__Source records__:

———

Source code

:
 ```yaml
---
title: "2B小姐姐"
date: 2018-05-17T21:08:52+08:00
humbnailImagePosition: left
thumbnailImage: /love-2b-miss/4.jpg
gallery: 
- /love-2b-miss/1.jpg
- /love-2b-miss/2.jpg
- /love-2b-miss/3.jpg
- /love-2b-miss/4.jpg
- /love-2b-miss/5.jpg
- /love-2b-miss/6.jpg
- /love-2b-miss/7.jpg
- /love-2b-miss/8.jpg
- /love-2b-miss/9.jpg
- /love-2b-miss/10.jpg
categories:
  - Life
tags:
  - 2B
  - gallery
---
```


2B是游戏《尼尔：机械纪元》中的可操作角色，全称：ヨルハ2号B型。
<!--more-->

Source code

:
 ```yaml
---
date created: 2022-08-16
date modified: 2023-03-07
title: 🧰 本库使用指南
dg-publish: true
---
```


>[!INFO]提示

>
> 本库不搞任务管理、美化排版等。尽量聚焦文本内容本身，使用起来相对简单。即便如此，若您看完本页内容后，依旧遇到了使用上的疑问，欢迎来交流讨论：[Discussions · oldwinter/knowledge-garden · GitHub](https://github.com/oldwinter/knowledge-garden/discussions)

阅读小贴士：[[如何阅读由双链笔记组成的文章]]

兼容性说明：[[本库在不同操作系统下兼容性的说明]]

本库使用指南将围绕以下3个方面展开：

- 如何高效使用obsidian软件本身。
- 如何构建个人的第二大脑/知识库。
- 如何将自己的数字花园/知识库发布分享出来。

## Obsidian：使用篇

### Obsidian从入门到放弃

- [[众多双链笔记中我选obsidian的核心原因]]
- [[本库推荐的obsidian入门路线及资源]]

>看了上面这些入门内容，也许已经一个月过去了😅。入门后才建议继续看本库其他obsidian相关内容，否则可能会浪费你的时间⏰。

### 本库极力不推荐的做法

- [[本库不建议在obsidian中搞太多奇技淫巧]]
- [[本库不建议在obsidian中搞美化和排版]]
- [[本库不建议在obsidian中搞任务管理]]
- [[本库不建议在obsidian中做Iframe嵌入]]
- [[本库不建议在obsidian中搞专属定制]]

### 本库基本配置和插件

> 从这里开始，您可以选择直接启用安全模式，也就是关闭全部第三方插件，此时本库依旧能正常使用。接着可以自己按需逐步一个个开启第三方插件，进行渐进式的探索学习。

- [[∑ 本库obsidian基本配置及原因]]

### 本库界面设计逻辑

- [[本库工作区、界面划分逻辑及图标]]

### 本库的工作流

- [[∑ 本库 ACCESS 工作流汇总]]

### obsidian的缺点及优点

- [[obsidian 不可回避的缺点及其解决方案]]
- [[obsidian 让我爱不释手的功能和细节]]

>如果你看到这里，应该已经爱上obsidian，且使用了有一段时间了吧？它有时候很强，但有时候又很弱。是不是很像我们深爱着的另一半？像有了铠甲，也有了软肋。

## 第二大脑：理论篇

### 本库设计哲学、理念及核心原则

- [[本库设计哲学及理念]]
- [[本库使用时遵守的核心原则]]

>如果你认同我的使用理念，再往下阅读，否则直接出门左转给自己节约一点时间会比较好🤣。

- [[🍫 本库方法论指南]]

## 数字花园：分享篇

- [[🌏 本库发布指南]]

———

__Assignment__: Determine the number of lines in the data above that contain the word "love", and provide only that figure.

__Response__: 11